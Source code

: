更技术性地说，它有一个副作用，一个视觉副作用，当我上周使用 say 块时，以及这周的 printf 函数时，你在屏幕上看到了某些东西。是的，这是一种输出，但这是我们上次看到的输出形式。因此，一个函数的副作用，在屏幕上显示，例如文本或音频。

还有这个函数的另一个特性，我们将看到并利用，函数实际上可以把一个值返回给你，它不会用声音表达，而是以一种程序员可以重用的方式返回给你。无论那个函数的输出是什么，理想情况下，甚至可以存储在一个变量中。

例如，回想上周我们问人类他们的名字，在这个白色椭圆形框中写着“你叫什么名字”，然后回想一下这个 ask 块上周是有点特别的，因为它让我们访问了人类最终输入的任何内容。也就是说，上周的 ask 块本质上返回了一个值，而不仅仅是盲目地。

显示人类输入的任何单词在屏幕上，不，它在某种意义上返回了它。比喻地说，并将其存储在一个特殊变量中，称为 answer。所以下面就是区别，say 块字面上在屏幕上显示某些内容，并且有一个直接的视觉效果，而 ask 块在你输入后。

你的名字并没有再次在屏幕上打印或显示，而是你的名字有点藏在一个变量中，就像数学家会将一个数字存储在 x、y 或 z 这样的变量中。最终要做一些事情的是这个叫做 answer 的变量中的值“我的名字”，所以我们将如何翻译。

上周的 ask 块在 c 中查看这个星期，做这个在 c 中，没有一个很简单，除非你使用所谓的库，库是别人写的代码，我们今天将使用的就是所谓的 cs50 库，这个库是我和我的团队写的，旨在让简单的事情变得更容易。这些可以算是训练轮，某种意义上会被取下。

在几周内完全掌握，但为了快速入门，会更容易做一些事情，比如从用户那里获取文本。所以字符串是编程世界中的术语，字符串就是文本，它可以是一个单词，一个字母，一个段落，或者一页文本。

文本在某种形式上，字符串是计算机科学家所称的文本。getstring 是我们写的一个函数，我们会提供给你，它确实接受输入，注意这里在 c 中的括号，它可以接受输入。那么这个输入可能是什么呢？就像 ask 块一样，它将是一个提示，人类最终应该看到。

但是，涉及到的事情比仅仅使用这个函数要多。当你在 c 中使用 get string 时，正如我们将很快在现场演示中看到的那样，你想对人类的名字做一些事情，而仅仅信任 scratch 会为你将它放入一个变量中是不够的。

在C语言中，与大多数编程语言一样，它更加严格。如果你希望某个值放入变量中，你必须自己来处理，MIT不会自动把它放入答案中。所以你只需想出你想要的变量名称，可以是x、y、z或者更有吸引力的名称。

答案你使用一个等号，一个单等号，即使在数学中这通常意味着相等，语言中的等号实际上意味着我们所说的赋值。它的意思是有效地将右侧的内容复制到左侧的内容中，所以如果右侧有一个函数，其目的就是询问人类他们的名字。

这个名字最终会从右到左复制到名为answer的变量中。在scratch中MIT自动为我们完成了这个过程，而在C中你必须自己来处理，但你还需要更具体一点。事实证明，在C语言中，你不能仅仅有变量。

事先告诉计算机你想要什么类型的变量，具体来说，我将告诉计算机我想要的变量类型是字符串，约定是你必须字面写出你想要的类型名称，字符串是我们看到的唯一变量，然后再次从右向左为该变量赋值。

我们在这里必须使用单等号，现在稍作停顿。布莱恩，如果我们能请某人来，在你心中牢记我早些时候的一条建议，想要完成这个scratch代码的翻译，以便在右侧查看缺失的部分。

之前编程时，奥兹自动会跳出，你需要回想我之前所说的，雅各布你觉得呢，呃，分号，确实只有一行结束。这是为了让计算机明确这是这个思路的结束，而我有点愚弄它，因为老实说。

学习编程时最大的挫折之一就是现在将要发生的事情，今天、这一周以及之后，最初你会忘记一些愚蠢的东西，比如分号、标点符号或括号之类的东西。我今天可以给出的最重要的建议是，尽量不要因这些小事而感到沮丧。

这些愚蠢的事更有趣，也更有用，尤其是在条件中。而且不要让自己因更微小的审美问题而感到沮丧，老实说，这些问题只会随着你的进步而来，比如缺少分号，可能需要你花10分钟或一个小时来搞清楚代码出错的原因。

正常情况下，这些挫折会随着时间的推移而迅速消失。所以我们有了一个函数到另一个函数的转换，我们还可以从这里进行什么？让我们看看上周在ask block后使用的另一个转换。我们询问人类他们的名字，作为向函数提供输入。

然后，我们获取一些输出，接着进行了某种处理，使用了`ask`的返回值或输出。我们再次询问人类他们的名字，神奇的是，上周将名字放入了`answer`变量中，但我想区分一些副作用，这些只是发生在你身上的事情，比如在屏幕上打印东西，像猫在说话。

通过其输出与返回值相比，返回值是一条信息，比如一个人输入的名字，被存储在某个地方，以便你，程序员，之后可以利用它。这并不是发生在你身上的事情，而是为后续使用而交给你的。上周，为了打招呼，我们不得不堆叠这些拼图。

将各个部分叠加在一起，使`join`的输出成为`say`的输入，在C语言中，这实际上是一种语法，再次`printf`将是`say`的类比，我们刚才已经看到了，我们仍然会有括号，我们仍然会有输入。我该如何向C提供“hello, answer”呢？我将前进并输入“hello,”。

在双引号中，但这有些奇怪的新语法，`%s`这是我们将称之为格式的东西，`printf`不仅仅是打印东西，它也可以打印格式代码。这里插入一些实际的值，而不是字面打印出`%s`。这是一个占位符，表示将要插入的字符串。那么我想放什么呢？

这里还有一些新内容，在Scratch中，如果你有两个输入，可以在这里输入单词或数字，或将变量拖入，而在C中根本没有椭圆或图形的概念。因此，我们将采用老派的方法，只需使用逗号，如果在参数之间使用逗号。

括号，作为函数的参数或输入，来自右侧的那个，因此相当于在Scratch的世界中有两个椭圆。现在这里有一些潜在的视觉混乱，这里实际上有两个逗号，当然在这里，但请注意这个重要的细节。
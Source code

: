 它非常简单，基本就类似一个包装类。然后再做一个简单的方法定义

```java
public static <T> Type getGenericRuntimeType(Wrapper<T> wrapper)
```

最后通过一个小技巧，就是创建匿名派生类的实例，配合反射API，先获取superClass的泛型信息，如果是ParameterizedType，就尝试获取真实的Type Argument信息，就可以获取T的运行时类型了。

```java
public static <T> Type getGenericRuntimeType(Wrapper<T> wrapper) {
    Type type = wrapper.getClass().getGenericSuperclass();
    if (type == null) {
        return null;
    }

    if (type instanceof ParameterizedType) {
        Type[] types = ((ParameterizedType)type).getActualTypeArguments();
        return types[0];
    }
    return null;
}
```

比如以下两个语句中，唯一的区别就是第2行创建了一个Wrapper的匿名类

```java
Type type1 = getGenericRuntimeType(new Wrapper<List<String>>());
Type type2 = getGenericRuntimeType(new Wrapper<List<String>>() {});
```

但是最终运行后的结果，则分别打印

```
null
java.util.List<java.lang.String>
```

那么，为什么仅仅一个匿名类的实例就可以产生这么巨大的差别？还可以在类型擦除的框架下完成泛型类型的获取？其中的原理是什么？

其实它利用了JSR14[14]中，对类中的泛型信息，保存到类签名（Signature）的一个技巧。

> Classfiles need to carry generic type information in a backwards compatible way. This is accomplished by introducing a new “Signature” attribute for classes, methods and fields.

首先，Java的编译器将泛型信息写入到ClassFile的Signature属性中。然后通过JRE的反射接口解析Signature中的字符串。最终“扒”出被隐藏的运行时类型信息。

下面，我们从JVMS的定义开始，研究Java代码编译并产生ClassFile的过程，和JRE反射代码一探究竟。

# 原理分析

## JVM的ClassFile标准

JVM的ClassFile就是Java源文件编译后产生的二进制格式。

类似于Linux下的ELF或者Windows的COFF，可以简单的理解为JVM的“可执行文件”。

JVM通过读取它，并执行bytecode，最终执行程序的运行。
————————
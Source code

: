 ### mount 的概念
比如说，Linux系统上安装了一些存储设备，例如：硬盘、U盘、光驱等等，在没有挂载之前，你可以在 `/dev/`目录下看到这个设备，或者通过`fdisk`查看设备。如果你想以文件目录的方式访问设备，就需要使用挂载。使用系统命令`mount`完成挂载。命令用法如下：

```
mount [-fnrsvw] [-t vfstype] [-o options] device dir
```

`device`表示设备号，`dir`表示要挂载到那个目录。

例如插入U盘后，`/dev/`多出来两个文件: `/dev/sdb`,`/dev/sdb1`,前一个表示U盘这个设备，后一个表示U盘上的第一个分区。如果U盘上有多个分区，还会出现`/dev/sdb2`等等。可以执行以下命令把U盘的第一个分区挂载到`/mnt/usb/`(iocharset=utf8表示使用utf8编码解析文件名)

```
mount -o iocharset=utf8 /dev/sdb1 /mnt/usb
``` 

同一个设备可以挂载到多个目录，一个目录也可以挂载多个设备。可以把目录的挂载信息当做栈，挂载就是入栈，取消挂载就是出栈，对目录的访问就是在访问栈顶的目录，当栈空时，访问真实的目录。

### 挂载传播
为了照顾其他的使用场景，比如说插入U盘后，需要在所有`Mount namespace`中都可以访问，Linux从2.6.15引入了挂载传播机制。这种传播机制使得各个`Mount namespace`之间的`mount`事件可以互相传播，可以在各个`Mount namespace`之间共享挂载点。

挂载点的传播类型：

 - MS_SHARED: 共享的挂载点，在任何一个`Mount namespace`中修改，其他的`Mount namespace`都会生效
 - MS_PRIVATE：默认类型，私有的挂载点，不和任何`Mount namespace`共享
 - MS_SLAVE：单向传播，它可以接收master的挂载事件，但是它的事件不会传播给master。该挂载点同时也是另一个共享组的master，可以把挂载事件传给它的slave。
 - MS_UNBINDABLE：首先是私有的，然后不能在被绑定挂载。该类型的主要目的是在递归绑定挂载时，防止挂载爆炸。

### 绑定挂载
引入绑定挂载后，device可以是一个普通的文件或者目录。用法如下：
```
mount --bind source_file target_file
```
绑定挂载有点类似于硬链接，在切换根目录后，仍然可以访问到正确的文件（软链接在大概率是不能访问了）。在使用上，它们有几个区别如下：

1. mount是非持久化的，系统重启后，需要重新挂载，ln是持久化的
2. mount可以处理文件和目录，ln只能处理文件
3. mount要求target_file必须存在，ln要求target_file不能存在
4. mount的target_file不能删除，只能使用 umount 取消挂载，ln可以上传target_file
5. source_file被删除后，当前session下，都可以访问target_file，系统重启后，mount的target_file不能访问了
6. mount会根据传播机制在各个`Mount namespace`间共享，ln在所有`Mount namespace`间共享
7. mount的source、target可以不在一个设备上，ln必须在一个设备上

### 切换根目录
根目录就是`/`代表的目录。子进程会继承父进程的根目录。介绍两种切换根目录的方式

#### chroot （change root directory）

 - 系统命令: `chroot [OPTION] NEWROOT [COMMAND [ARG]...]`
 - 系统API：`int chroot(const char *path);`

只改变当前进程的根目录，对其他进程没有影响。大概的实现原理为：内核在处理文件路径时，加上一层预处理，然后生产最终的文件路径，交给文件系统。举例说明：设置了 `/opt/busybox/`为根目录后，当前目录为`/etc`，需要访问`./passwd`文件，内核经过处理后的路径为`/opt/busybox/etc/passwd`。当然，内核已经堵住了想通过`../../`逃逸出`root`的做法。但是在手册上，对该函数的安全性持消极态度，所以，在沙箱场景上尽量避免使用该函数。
————————
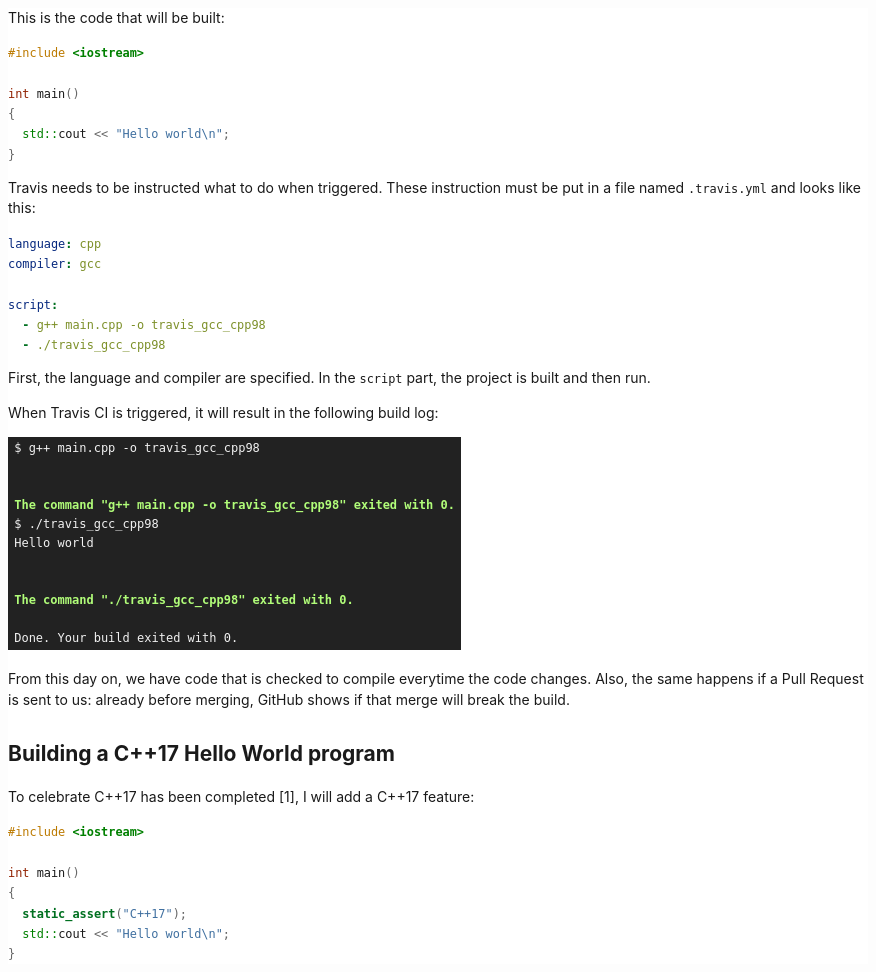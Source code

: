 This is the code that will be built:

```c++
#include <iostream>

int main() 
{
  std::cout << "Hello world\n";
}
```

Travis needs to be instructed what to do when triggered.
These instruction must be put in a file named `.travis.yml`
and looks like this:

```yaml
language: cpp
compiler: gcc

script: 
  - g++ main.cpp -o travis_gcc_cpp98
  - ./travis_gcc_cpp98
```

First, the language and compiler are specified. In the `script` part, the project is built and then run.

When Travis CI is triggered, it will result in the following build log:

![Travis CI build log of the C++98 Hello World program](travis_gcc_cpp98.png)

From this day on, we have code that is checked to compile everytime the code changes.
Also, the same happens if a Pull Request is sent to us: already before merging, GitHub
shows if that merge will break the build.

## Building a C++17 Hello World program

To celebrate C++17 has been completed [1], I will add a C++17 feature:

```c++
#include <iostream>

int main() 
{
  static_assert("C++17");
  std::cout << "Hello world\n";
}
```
————————
§ Directions:
What do the lines above say from the one containing "在几周内完全掌握，但为了快速" down to the one containing "这个名字最终会从右到左复制到"? Return them exactly, both end lines included, and only them.

§ Expected answer:
在几周内完全掌握，但为了快速入门，会更容易做一些事情，比如从用户那里获取文本。所以字符串是编程世界中的术语，字符串就是文本，它可以是一个单词，一个字母，一个段落，或者一页文本。

文本在某种形式上，字符串是计算机科学家所称的文本。getstring 是我们写的一个函数，我们会提供给你，它确实接受输入，注意这里在 c 中的括号，它可以接受输入。那么这个输入可能是什么呢？就像 ask 块一样，它将是一个提示，人类最终应该看到。

但是，涉及到的事情比仅仅使用这个函数要多。当你在 c 中使用 get string 时，正如我们将很快在现场演示中看到的那样，你想对人类的名字做一些事情，而仅仅信任 scratch 会为你将它放入一个变量中是不够的。

在C语言中，与大多数编程语言一样，它更加严格。如果你希望某个值放入变量中，你必须自己来处理，MIT不会自动把它放入答案中。所以你只需想出你想要的变量名称，可以是x、y、z或者更有吸引力的名称。

答案你使用一个等号，一个单等号，即使在数学中这通常意味着相等，语言中的等号实际上意味着我们所说的赋值。它的意思是有效地将右侧的内容复制到左侧的内容中，所以如果右侧有一个函数，其目的就是询问人类他们的名字。

这个名字最终会从右到左复制到名为answer的变量中。在scratch中MIT自动为我们完成了这个过程，而在C中你必须自己来处理，但你还需要更具体一点。事实证明，在C语言中，你不能仅仅有变量。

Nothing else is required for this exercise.